The Workshop on Hot Topics in System Infrastructure (HotInfra'23) provides a unique forum for cutting-edge research on system infrastructure and platforms. Researchers and engineers can share their recent research results and experiences and discuss new challenges and opportunities in building next-generation system infrastructures, such as AI infrastructure, software-defined data centers, and edge/cloud computing infrastructure. The topics span across the full system stack with a focus on the design and implementation of system infrastructures. Relevant topics include hardware architecture, operating systems, runtime systems, and emerging applications.
Call for Papers
The HotInfra workshop is soliciting three types of paper submissions: regular research papers, industry papers, and work-in-progress papers:
- The regular research papers may include studies that have been published in top-tier systems and architecture conferences in the past year. We encourage submissions that showcase new concepts and approaches for developing new and emerging system infrastructures.
- The industry papers are encouraged to demonstrate the recent trends and demands of real systems infrastructures from the industry and have insightful discussions on the challenges and experiences of developing real system infrastructures from industry perspectives.
- The work-in-progress papers are encouraged to have new and crazy ideas in building future system infrastructure. We will favor submissions that have great potential to inspire interesting discussions, so it is fine if the work has only an early version of the system prototype.
HotInfra'23 welcomes submissions on any topic related to system infrastructure and platforms. Specific areas include but are not limited to:
- Systems architecture and hardware devices
- Operating systems and runtime systems support
- Resource management and task scheduling
- Empirical evaluation of real infrastructures
- Security and reliability within new infrastructures
- Energy efficiency and renewable energy supply
- Emerging applications and cloud services enabled
- Hardware virtualization
- System-building approaches
HotInfra'23 submissions must be no longer than two double-column pages excluding references.
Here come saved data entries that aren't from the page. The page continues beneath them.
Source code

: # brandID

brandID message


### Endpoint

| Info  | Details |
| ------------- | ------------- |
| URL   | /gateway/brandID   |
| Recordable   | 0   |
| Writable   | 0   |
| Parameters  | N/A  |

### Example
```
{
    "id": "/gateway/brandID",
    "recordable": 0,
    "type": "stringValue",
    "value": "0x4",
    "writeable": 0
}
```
All the accepted papers can be presented in the poster session by default. We will post presentation slides and accepted papers on the workshop website. There will be no formal proceedings. Therefore, the authors can extend and publish their work in other conferences and journals. The HotInfra'23 workshop will also invite talks from industry and academia.
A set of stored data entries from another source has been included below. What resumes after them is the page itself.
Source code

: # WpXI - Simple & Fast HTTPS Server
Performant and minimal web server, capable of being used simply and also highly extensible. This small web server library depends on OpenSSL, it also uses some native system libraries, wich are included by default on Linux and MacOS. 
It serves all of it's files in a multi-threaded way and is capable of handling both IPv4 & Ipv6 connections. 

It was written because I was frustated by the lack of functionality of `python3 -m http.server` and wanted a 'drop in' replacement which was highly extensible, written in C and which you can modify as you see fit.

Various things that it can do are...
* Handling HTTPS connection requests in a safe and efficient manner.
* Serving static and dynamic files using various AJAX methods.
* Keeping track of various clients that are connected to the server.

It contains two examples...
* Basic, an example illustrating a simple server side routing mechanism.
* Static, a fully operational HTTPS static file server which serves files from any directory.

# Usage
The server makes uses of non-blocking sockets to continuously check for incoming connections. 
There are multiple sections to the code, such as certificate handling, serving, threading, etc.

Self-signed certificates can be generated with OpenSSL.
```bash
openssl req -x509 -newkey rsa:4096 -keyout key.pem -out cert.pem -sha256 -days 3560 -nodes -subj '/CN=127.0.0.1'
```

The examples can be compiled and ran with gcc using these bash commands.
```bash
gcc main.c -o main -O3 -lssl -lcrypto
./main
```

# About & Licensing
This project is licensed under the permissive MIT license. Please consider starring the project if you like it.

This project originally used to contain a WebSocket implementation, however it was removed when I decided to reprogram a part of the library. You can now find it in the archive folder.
Please submit your work here.
May 5, 2023May 12, 2023
- Author Notifications: May 29, 2023
- Final Papers due: June 9, 2023
- Workshop: June 18, 2023
Location: Magnolia 14, Marriott World Center Orlando
(All times are in EST)
A 6-word story on the future of Infrastructure: AI-driven, Software-defined, Uncomfortably Exciting
Parthasarathy Ranganathan (Google)
We are at an interesting inflection point in the design of computing systems. On one hand, demand for computing is accelerating at phenomenal rates, powered by the AI revolution and ever deeper processing on larger volumes of data, and amplified by smart edge devices and cloud computing. On the other hand, Moore’s law is slowing down. This is challenging traditional assumptions around cheaper and more energy-efficient systems every generation, and leading to a significant supply-demand gap for future computing systems. In this talk, we discuss how this current computing landscape motivates a significant rethinking of how we design future infrastructure. We present two broad themes around (1) efficient systems design through custom silicon accelerators and (2) efficient systems utilization through software-defined infrastructure. We will summarize our experience in these areas, and discuss key learnings and future opportunities for innovation. Looking ahead, we will highlight some additional grand challenges and opportunities for the community, specifically touching on key themes around agility, modularity, reliability, and sustainability, as well as the disruptive potential of cloud computing, and the opportunities beyond compute, around storage.
Parthasarathy (Partha) Ranganathan is currently a VP, technical Fellow at Google where he is the area technical lead for hardware and datacenters, designing systems at scale. Prior to this, he was a HP Fellow and Chief Technologist at Hewlett Packard Labs where he led their research on systems and data centers. Partha has worked on several interdisciplinary systems projects with broad impact on both academia and industry, including widely-used innovations in energy-aware user interfaces, heterogeneous multi-cores, power-efficient servers, accelerators, and disaggregated and data-centric data centers. He has published extensively (including being the co-author on the popular "Datacenter as a Computer" textbook), is a co-inventor on more than 100 patents, and has been recognized with numerous awards. He has been named a top-15 enterprise technology rock star by Business Insider, one of the top 35 young innovators in the world by MIT Tech Review, and is a recipient of the ACM SIGARCH Maurice Wilkes award, Rice University's Outstanding Young Engineering Alumni award, and the IIT Madras distinguished alumni award. He is also a Fellow of the IEEE and ACM, and is currently on the board of directors for OpenCompute.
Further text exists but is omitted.